Conscient de ses lacunes linguistiques, Koulov avait, en 2000, refusé de se prêter à l'exercice imposé, soit rien de moins, par exemple, qu'une dissertation orale sur la poésie kirghize au XVIIIe siècle… Un refus qui n'avait pas changé grand chose à sa candidature, puisque quelques mois plus tard, il était évincé de la course et poursuivi en justice pour des accusations de corruption. S'ensuivirent cinq années de détention qui, ironie du sort, lui auront permis de perfectionner sa maîtrise de sa langue nationale. À tel point que, libéré en mars dernier et candidat officiel à la présidentielle de juillet, il se déclarait il y a quelques semaines capable de passer le fameux examen.

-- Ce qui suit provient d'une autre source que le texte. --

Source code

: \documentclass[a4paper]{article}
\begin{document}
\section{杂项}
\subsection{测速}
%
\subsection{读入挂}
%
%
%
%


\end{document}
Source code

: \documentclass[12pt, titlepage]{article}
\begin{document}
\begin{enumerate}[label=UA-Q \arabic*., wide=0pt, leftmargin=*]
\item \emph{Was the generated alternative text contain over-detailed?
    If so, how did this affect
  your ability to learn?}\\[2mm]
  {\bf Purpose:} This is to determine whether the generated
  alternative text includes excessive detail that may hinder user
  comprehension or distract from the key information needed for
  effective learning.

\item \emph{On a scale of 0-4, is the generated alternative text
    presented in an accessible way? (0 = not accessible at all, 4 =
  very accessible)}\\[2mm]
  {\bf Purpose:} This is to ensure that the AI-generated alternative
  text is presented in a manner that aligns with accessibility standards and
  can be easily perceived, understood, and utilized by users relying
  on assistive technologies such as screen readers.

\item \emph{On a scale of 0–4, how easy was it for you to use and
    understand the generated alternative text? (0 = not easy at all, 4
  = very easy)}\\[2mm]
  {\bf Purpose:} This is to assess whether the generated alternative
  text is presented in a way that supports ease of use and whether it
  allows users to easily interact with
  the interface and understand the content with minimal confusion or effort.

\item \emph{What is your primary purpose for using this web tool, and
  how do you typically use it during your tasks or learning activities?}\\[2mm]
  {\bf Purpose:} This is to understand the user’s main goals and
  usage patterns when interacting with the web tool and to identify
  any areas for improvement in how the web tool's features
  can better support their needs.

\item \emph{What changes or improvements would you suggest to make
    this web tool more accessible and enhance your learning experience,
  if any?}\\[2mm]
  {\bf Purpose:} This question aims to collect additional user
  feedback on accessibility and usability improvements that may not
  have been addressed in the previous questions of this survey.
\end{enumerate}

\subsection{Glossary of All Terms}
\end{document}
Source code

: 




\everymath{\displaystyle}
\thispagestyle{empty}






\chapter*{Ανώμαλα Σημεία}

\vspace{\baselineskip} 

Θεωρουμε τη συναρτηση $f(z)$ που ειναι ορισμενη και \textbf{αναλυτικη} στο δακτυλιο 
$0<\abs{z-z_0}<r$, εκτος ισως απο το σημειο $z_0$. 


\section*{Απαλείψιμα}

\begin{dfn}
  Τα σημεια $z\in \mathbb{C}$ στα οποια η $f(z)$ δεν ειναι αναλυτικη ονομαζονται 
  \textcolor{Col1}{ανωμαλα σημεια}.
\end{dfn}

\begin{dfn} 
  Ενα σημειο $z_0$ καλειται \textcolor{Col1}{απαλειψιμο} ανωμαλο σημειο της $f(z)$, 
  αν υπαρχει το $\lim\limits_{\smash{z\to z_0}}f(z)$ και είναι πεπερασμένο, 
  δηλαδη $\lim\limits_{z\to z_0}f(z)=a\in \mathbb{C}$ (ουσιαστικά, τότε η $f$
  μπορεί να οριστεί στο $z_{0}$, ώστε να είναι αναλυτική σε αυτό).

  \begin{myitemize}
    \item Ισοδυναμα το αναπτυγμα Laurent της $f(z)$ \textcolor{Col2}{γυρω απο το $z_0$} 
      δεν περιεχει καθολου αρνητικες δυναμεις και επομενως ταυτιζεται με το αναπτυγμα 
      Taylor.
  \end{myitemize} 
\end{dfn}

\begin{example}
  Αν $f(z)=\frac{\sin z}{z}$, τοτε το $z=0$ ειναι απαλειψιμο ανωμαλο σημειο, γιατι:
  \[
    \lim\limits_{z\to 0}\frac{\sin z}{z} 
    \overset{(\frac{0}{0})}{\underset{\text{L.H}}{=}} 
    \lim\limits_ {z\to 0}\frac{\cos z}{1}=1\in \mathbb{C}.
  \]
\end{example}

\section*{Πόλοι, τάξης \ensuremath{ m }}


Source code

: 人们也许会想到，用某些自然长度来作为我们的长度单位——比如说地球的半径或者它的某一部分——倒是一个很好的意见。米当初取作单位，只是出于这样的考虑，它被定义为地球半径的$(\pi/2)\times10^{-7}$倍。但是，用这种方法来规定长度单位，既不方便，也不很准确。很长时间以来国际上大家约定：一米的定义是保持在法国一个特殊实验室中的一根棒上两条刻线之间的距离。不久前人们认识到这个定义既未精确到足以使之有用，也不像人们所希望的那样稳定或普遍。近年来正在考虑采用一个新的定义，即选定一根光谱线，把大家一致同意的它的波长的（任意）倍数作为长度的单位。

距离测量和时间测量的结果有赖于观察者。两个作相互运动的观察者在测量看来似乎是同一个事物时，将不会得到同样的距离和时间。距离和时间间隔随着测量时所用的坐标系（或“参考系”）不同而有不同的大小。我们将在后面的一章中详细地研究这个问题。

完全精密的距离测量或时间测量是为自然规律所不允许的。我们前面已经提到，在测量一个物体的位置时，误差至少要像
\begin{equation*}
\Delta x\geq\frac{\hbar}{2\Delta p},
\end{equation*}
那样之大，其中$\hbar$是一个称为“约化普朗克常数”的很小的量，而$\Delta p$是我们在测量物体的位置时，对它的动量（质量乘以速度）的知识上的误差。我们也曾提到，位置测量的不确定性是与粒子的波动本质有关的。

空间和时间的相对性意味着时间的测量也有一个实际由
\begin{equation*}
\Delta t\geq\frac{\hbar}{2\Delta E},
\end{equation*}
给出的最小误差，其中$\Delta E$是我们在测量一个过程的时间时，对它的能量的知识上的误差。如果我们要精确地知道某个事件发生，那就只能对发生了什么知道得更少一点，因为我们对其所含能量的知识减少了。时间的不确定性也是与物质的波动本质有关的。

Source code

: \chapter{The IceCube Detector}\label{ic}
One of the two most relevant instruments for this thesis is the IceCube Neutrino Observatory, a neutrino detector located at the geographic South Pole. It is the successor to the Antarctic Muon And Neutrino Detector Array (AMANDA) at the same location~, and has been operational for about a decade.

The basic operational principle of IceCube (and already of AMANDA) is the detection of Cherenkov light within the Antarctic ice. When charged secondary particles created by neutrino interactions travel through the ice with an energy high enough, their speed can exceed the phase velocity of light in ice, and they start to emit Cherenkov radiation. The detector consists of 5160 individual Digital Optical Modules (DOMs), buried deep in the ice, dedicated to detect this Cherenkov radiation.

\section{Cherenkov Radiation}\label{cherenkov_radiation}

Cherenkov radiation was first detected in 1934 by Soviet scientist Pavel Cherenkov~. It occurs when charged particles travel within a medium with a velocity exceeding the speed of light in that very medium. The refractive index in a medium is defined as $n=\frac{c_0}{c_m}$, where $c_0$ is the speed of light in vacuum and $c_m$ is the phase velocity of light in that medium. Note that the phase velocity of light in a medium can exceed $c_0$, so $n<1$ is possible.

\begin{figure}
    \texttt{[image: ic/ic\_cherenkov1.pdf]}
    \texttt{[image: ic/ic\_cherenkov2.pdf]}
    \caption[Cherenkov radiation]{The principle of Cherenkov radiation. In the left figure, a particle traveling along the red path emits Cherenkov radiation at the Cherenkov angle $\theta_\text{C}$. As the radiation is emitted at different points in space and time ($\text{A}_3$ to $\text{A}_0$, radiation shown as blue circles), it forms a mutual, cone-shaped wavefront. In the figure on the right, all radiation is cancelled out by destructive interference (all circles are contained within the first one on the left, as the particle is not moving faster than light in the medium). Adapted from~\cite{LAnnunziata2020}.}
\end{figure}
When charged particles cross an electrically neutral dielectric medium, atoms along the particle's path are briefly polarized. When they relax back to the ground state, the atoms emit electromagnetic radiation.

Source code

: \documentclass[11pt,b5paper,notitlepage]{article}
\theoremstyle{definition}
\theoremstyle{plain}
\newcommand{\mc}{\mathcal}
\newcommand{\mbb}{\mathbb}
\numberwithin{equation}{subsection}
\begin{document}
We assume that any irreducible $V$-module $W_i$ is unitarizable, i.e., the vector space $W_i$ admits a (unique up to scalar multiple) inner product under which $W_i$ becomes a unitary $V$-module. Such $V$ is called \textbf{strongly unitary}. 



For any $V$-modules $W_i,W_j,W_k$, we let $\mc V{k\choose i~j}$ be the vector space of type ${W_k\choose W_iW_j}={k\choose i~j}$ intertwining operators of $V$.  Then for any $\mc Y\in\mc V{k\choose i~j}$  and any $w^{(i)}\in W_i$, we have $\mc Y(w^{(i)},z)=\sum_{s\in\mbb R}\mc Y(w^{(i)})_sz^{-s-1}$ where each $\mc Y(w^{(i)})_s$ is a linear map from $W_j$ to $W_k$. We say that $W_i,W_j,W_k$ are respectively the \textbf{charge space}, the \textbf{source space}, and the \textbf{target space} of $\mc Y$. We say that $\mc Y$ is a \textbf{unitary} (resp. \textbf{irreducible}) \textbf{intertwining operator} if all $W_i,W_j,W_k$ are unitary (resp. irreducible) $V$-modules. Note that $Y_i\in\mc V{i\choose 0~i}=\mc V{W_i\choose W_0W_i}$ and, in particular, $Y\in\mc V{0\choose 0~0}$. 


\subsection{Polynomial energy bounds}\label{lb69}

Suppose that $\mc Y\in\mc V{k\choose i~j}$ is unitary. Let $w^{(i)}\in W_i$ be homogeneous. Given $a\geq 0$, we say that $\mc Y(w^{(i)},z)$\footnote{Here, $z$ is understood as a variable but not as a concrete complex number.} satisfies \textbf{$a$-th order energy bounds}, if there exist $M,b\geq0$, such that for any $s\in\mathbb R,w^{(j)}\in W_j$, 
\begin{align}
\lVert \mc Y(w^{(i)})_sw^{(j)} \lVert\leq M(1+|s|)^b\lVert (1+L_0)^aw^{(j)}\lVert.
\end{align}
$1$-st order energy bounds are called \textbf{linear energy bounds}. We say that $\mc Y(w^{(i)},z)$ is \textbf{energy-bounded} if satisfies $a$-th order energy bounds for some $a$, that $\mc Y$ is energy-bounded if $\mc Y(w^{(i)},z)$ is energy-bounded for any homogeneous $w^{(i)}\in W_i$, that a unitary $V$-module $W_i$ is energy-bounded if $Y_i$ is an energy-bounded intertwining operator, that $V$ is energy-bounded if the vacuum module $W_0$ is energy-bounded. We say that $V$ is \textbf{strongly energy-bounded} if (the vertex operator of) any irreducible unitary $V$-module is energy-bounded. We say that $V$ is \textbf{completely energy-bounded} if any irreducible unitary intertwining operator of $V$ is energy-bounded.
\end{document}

Pour vérifier ce défi, il faudra donc attendre encore : s'il est difficile de justifier son renoncement à l'aune de ce seul élément, la question de la connaissance de la langue nationale n'est pas anecdotique. Certes on peut penser que la mesure était largement opportuniste en 2000, il n'en reste pas moins que beaucoup estiment qu'un président doit être parfaitement apte à communiquer avec son peuple, et notamment sa base, dans les deux langues, comme l'a souligné Nazgul Turdubekova, militant kirghiz des Droits de l'Homme. Pour lui, au-delà de la question des candidats présidentiels, « si nous [les Kirghizes] ne donnons pas d'importance à notre langue, nous disparaîtrons en tant que nation ».

Une affirmation qui n'est pas partagée par tous. Le principe même du test de langue est considéré comme discriminatoire par de nombreux Kirghizes, qui y voient "une violation directe des pactes internationaux sur les Droits de l'Homme ratifiés par le Kirghizistan", comme le souligne Tolekan Ismaïlova, qui dirige l'ONG La société civile contre la corruption. D'autres comparent le critère de langue à un critère raciste, voire "humiliant", selon Asiya Sasykbaeva, à la tête de l'organisation Interbilim. Elle souhaite plutôt juger les candidats sur leurs aptitudes à sortir le pays de la crise et non leur maîtrise linguistique.

Sortir le pays de la crise, c'est bien la seule chose qui sera demandée au premier ministre Félix Koulov, si tant est que les électeurs kirghizes élisent, le 10 juillet prochain, le tandem qu'il a accepter de former avec Kourmanbek Bakïev, lequel ne devrait pas avoir de difficultés face à ses examinateurs, compte tenu du fait qu'il maîtrise parfaitement la langue kirghize.